We found that children who ate ready-made food (also known as street food) more frequently had higher odds of stunting. By definition, “street food” describes a wide range of ready-to-eat foods and beverages sold and sometimes prepared in public places, notably streets [37]. Like many other countries, street food is the least expensive and most accessible means of the meal outside the home, particularly for low-income people in Bangladesh [38]. Street food plays an imperative socio-economic role in meeting food and nutritional requirements of city consumers at affordable prices [39]. However, due to questionable knowledge and perception regarding safe food handling, unsanitary environmental conditions (such as proximity to sewers and garbage dumps), lack of safe water, sanitation, and hygiene, street food is perceived as a public health risk [39]. Street food in Bangladesh is typically prepared and processed manually and sold in open spaces, by the roadside or by itinerant vendors [38]. A study by FAO on street food vendors in Dhaka city demonstrated that nearly 70% of the vending shops were located on the footpath and one-third of the vending carts were situated near the municipal drain and 18% near the sewerage. They further reported a high prevalence of aerobic bacteria, coliform bacteria, and pathogens in different food items, drinking water, and hand swab samples [40]. Data on street food and its consumers are scarce, but children and school-going students are supposedly major consumers of such foods [38]. Although all the mothers in our study perceived eating such street food to be associated with illness, routine intake of street food suggests that such behaviour is presumably going to persist anyway. Studies suggest that consumers who are attracted by the convenience and low prices of street food are more likely to overlook aspects of hygiene or sanitation, mostly the people from low socio-economic groups [39,41].
In our study population, unimproved toilet type and the presence of insects near the cooking area were found to be associated with stunting among school-age children. Although not statistically significant, the moderate strength of the effect sizes in our analysis indicates their significance as a part of the environmental factor. The pathways linking food safety to stunting are complex, encompassing multiple direct biological routes and several other less direct routes. Among them, the role of the environment on undernutrition has garnered much attention and subsequent evidence in recent years. Previously, the role of diarrhoea on linear growth has been studied extensively [42]. However, in recent years it has been proposed that EED may be much more common than explicit diarrheal illness [43], especially among those living in unhygienic environments [44]. Therefore, researchers now argue that EED, and not diarrhoea, maybe the primary causal mechanism linking environment and hygiene to child growth which might further explain the sub-optimal effectiveness of nutritional interventions to improve growth in developing countries [18,45,46]. Even when children are not apparently infected, the microbial-laden environment may provide a low-level chronic immune stimulation with catabolic consequences that alters the gut in a way that adversely affects the health status [17]. Lin et al. carried out their study in a rural area of Bangladesh where they found that children living in households with an unhygienic environment are both more likely to have EED, and are more likely to be stunted [46]. A study based on the MAL-ED Bangladeshi birth cohort to which our study population belongs has reported the presence of a high level of Myeloperoxidase (MPO), a faecal biomarker of EED among the children which was positively associated with reduced linear growth in their second year of life [47]. From the same study population, Fahim et al. further reported a significant association between faecal MPO and giardiasis, the most common protozoan to cause intestinal parasitic infection during the first 2 years of life ensuing growth faltering [48]. Therefore, it has been suggested to formulate and implement policies to improve perception and practice related to food safety, including personal and environmental hygiene, to reduce environmental enteropathy, a potential cause of stunting in Bangladesh [49].

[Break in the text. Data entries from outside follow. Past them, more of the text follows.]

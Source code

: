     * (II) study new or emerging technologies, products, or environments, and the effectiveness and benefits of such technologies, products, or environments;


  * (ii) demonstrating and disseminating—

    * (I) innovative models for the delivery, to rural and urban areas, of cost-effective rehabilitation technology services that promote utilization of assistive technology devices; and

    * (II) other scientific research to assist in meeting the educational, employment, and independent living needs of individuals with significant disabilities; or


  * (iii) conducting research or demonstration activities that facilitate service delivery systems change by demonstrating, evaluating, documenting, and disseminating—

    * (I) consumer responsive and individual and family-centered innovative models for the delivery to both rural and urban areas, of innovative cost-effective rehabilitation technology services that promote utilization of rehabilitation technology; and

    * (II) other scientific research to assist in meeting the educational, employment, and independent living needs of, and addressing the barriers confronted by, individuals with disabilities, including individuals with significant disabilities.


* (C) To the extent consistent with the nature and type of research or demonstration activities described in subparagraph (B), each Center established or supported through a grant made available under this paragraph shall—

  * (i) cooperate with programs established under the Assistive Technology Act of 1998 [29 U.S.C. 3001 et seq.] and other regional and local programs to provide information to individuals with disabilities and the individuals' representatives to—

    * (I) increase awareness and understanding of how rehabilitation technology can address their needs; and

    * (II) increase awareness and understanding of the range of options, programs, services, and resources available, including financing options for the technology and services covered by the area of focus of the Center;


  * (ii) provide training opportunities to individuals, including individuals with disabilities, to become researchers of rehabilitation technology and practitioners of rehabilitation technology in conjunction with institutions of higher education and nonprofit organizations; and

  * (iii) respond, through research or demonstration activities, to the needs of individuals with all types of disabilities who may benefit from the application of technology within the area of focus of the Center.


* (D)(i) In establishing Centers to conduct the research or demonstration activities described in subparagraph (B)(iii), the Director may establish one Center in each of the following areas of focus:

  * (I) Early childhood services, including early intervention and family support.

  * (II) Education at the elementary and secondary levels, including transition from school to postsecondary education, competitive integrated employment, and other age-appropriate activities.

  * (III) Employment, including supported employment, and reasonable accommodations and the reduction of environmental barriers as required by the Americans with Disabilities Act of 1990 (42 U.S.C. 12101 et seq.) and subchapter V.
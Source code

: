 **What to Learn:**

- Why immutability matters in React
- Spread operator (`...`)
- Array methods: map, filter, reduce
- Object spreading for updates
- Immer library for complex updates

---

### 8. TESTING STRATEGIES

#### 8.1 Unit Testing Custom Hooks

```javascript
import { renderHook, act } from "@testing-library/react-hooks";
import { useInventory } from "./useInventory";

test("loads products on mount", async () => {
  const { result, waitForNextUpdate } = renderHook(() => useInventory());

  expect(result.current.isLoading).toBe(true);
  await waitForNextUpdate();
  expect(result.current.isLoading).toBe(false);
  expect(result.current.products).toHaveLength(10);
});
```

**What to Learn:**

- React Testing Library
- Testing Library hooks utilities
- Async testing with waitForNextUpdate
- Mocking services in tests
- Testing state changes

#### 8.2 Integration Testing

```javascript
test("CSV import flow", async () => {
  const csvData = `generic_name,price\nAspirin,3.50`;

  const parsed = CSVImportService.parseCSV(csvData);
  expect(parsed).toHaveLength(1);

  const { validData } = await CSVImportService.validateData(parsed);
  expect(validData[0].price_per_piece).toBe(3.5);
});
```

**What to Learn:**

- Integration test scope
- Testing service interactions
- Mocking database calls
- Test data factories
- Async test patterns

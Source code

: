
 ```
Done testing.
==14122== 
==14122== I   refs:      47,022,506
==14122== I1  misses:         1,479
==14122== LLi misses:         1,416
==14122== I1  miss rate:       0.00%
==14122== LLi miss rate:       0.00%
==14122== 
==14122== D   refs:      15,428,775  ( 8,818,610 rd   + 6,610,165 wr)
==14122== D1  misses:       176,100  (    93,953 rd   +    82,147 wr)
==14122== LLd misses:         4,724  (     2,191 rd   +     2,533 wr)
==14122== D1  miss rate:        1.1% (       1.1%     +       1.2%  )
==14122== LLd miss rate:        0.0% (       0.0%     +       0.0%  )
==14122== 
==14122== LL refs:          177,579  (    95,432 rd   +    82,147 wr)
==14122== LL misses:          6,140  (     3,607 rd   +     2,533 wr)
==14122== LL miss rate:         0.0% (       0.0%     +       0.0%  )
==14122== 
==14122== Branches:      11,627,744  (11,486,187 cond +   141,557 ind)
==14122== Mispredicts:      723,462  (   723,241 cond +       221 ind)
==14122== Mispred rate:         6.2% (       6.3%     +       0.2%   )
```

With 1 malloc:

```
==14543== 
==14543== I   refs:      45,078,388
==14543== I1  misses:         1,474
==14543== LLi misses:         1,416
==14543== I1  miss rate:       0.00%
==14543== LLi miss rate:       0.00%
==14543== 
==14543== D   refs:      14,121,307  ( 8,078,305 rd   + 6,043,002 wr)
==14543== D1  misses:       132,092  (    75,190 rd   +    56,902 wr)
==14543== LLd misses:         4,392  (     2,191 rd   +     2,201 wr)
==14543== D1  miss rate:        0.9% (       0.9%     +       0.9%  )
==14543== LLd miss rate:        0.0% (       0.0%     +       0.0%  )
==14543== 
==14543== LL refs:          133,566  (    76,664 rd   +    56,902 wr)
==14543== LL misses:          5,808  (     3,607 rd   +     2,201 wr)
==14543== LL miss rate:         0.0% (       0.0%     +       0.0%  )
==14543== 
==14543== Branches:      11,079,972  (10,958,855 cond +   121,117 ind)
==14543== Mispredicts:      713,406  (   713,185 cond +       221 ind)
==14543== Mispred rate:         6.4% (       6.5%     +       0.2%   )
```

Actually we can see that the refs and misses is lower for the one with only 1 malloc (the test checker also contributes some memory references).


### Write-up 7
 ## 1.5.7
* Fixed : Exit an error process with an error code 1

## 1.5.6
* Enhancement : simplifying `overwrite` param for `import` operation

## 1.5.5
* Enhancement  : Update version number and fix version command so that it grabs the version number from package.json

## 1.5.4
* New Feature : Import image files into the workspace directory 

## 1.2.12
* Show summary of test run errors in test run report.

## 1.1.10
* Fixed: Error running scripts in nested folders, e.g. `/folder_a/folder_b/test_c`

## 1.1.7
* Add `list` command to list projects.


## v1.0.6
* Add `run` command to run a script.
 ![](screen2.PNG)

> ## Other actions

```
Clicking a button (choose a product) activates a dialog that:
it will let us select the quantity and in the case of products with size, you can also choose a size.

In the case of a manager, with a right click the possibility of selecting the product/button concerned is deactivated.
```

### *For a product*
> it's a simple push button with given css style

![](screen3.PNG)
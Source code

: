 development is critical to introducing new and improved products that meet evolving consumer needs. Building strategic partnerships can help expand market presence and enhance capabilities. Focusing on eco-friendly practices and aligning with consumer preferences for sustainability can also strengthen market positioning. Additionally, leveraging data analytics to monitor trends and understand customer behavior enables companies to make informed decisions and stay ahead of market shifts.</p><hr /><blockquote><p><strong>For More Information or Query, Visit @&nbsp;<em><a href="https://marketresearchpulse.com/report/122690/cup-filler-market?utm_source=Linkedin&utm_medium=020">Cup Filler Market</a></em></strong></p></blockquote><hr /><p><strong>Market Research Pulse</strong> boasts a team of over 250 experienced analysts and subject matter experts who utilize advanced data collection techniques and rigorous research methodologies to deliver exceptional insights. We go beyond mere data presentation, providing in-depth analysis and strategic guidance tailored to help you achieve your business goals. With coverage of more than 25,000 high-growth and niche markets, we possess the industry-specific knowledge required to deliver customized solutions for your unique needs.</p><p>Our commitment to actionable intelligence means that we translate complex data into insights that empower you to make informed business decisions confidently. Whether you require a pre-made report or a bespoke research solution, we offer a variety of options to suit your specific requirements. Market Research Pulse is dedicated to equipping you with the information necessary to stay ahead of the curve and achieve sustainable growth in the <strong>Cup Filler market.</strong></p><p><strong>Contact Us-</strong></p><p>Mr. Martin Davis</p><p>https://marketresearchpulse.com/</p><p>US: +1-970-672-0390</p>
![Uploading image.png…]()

Strengths and Weaknesses of the Study

Although our study participants came from an established birth cohort, the information related to food safety was collected only once in a cross-sectional manner. Hence, we could not establish causality from our study findings. However, as we have collected information on all the children since birth, we were able to adjust for most of the well-known factors associated with stunting. Therefore, we infer that the relationship that we found between food safety practices and stunting among school-age children is valid considering the context.
The food safety practices reported in this study were collected only once and based on self-reporting rather than direct observation. It is well-established that people commonly over-report socially desirable behaviour and under-report stigmatized behaviour [50]. Even if behaviour such as handwashing practice and treatment of drinking water, which are socially desirable, were over-reported, we found them to be risk factors for stunting in our bivariate or multivariable analyses, suggesting that the true picture might be far worse and the association might be even sturdier in absence of any reporting bias. Another limitation of the study is the data on food safety practices were collected just once. Therefore, no precise conclusions can be drawn about the safety of the food that the children ultimately consumed.

5. Conclusions

Our findings indicate that different aspects of food safety practices have a significant association with stunting among school-age children living in an impoverished and unhygienic slum environment in Dhaka, Bangladesh. Even though the link between an unhygienic environment and growth faltering is being studied with added inquisitiveness in recent years, other aspects of food safety practices should also be investigated robustly considering the usual grimy slum context. Researchers and policymakers might have to come up with different innovative plans explicitly designed for slum areas to mitigate the burden of stunting among the vulnerable population and as a whole in the country.

Supplementary Materials

The following supporting information can be downloaded at: https://www.mdpi.com/article/10.3390/ijerph19138044/s1, File S1: Flowchart of data collection.

Author Contributions

K.I.S. conceptualized, performed the statistical analysis, and drafted the manuscript. A.H., B.N., M.M., M.K. and T.A. contributed to the revision of the final draft for submission. All authors are responsible for the final content of the manuscript. All authors have read and agreed to the published version of the manuscript.

Funding

The MAL-ED study was funded by the University of Virginia with support from MAL-ED Network Investigators in the Foundation of National Institute of Health, Fogarty International Centre with overall support from the Bill and Melinda Gates Foundation (Grant number: OPP47075).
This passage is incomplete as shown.